> **Exercise aim**
Word for word, repeat the records, leaving every picture behind.

> **Excerpted records**

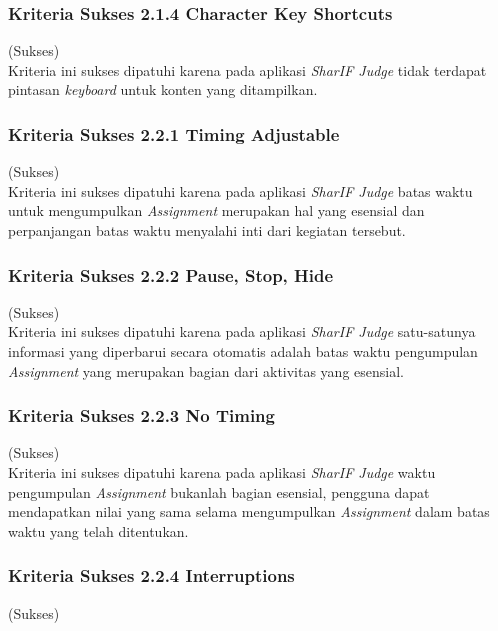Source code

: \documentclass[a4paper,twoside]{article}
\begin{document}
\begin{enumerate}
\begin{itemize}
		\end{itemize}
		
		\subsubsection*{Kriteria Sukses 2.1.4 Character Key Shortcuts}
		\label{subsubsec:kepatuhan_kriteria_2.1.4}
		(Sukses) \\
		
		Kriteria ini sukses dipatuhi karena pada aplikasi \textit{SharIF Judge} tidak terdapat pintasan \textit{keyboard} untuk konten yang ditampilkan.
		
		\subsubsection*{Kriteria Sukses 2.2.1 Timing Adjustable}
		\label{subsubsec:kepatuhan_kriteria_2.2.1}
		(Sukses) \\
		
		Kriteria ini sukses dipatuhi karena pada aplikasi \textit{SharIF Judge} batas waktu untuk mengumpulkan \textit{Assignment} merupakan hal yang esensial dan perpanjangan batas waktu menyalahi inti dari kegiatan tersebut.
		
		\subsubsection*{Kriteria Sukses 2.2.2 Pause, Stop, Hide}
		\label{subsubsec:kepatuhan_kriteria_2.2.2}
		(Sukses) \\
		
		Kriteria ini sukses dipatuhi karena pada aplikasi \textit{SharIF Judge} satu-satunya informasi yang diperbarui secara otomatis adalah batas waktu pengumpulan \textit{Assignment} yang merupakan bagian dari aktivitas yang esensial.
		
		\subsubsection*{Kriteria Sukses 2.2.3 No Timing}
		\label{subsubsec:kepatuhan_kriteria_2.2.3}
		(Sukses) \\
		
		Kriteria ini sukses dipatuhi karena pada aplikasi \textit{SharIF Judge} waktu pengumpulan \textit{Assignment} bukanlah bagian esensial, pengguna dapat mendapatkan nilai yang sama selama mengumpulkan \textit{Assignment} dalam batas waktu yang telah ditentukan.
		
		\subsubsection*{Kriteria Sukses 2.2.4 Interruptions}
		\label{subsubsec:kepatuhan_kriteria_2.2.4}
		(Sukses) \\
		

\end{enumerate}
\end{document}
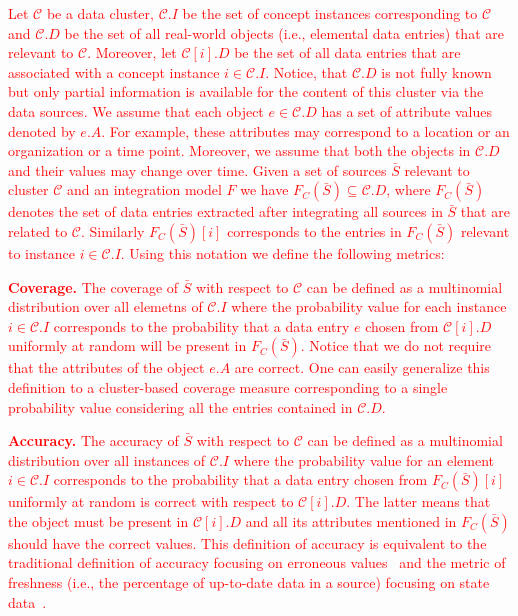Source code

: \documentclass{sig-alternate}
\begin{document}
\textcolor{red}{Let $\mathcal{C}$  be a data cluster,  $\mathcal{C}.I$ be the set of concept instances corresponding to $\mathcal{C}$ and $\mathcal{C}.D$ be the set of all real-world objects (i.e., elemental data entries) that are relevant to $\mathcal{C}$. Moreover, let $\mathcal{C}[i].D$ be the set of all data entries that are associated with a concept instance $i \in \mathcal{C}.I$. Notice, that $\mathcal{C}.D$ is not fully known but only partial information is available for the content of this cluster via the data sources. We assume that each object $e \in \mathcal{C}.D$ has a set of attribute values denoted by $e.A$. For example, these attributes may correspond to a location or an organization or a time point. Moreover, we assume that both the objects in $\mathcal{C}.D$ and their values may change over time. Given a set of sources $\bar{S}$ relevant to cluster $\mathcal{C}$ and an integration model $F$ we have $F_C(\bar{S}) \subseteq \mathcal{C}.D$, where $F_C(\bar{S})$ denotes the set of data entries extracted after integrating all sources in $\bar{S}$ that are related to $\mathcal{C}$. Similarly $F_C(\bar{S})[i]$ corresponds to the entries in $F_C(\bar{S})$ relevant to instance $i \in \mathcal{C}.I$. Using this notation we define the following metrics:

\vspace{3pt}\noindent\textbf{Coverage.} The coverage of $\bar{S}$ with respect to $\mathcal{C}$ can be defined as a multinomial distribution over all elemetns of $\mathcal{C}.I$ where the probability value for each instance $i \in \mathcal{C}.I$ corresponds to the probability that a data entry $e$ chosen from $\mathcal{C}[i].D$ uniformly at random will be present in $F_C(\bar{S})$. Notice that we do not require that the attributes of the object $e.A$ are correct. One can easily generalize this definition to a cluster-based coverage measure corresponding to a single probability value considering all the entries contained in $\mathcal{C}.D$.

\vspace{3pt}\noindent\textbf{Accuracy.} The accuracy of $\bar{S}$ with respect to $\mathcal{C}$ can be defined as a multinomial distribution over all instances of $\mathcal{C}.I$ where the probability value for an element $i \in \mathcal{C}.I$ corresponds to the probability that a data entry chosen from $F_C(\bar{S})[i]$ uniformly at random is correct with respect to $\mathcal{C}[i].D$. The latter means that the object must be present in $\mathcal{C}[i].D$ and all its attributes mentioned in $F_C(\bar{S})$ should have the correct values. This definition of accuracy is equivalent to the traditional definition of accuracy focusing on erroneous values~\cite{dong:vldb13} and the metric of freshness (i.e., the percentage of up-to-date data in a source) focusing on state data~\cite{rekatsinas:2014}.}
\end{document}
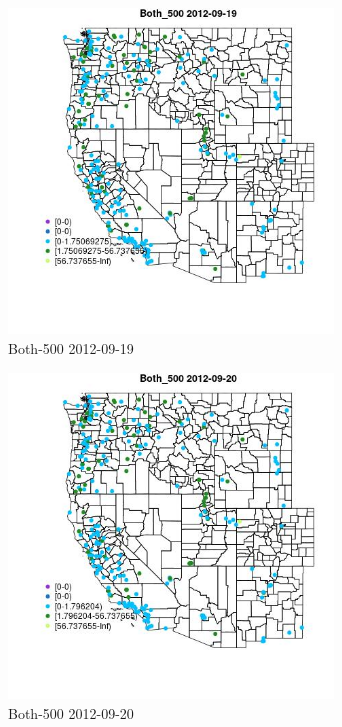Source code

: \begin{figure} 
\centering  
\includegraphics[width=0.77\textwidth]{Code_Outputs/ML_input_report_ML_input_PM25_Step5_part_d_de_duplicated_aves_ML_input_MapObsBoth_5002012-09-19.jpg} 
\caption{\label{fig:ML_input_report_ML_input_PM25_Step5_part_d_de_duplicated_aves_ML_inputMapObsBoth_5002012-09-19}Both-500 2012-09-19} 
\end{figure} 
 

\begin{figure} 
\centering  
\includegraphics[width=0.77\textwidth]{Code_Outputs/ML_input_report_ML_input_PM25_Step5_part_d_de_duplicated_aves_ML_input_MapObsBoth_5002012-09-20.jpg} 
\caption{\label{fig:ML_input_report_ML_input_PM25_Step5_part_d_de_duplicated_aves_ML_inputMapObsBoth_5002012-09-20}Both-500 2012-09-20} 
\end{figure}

> **Exercise answer**
Source code

: \documentclass[a4paper,twoside]{article}
\begin{document}
\begin{enumerate}
\begin{itemize}
		\end{itemize}
		
		\subsubsection*{Kriteria Sukses 2.1.4 Character Key Shortcuts}
		\label{subsubsec:kepatuhan_kriteria_2.1.4}
		(Sukses) \\
		
		Kriteria ini sukses dipatuhi karena pada aplikasi \textit{SharIF Judge} tidak terdapat pintasan \textit{keyboard} untuk konten yang ditampilkan.
		
		\subsubsection*{Kriteria Sukses 2.2.1 Timing Adjustable}
		\label{subsubsec:kepatuhan_kriteria_2.2.1}
		(Sukses) \\
		
		Kriteria ini sukses dipatuhi karena pada aplikasi \textit{SharIF Judge} batas waktu untuk mengumpulkan \textit{Assignment} merupakan hal yang esensial dan perpanjangan batas waktu menyalahi inti dari kegiatan tersebut.
		
		\subsubsection*{Kriteria Sukses 2.2.2 Pause, Stop, Hide}
		\label{subsubsec:kepatuhan_kriteria_2.2.2}
		(Sukses) \\
		
		Kriteria ini sukses dipatuhi karena pada aplikasi \textit{SharIF Judge} satu-satunya informasi yang diperbarui secara otomatis adalah batas waktu pengumpulan \textit{Assignment} yang merupakan bagian dari aktivitas yang esensial.
		
		\subsubsection*{Kriteria Sukses 2.2.3 No Timing}
		\label{subsubsec:kepatuhan_kriteria_2.2.3}
		(Sukses) \\
		
		Kriteria ini sukses dipatuhi karena pada aplikasi \textit{SharIF Judge} waktu pengumpulan \textit{Assignment} bukanlah bagian esensial, pengguna dapat mendapatkan nilai yang sama selama mengumpulkan \textit{Assignment} dalam batas waktu yang telah ditentukan.
		
		\subsubsection*{Kriteria Sukses 2.2.4 Interruptions}
		\label{subsubsec:kepatuhan_kriteria_2.2.4}
		(Sukses) \\
		

\end{enumerate}
\end{document}
Source code

: \documentclass{sig-alternate}
\begin{document}
\textcolor{red}{Let $\mathcal{C}$  be a data cluster,  $\mathcal{C}.I$ be the set of concept instances corresponding to $\mathcal{C}$ and $\mathcal{C}.D$ be the set of all real-world objects (i.e., elemental data entries) that are relevant to $\mathcal{C}$. Moreover, let $\mathcal{C}[i].D$ be the set of all data entries that are associated with a concept instance $i \in \mathcal{C}.I$. Notice, that $\mathcal{C}.D$ is not fully known but only partial information is available for the content of this cluster via the data sources. We assume that each object $e \in \mathcal{C}.D$ has a set of attribute values denoted by $e.A$. For example, these attributes may correspond to a location or an organization or a time point. Moreover, we assume that both the objects in $\mathcal{C}.D$ and their values may change over time. Given a set of sources $\bar{S}$ relevant to cluster $\mathcal{C}$ and an integration model $F$ we have $F_C(\bar{S}) \subseteq \mathcal{C}.D$, where $F_C(\bar{S})$ denotes the set of data entries extracted after integrating all sources in $\bar{S}$ that are related to $\mathcal{C}$. Similarly $F_C(\bar{S})[i]$ corresponds to the entries in $F_C(\bar{S})$ relevant to instance $i \in \mathcal{C}.I$. Using this notation we define the following metrics:

\vspace{3pt}\noindent\textbf{Coverage.} The coverage of $\bar{S}$ with respect to $\mathcal{C}$ can be defined as a multinomial distribution over all elemetns of $\mathcal{C}.I$ where the probability value for each instance $i \in \mathcal{C}.I$ corresponds to the probability that a data entry $e$ chosen from $\mathcal{C}[i].D$ uniformly at random will be present in $F_C(\bar{S})$. Notice that we do not require that the attributes of the object $e.A$ are correct. One can easily generalize this definition to a cluster-based coverage measure corresponding to a single probability value considering all the entries contained in $\mathcal{C}.D$.

\vspace{3pt}\noindent\textbf{Accuracy.} The accuracy of $\bar{S}$ with respect to $\mathcal{C}$ can be defined as a multinomial distribution over all instances of $\mathcal{C}.I$ where the probability value for an element $i \in \mathcal{C}.I$ corresponds to the probability that a data entry chosen from $F_C(\bar{S})[i]$ uniformly at random is correct with respect to $\mathcal{C}[i].D$. The latter means that the object must be present in $\mathcal{C}[i].D$ and all its attributes mentioned in $F_C(\bar{S})$ should have the correct values. This definition of accuracy is equivalent to the traditional definition of accuracy focusing on erroneous values~\cite{dong:vldb13} and the metric of freshness (i.e., the percentage of up-to-date data in a source) focusing on state data~\cite{rekatsinas:2014}.}
\end{document}
Source code

: \begin{figure} 
\centering  
\includegraphics[width=0.77\textwidth]{Code_Outputs/ML_input_report_ML_input_PM25_Step5_part_d_de_duplicated_aves_ML_input_MapObsBoth_5002012-09-19.jpg} 
\caption{\label{fig:ML_input_report_ML_input_PM25_Step5_part_d_de_duplicated_aves_ML_inputMapObsBoth_5002012-09-19}Both-500 2012-09-19} 
\end{figure} 
 

\begin{figure} 
\centering  
\includegraphics[width=0.77\textwidth]{Code_Outputs/ML_input_report_ML_input_PM25_Step5_part_d_de_duplicated_aves_ML_input_MapObsBoth_5002012-09-20.jpg} 
\caption{\label{fig:ML_input_report_ML_input_PM25_Step5_part_d_de_duplicated_aves_ML_inputMapObsBoth_5002012-09-20}Both-500 2012-09-20} 
\end{figure}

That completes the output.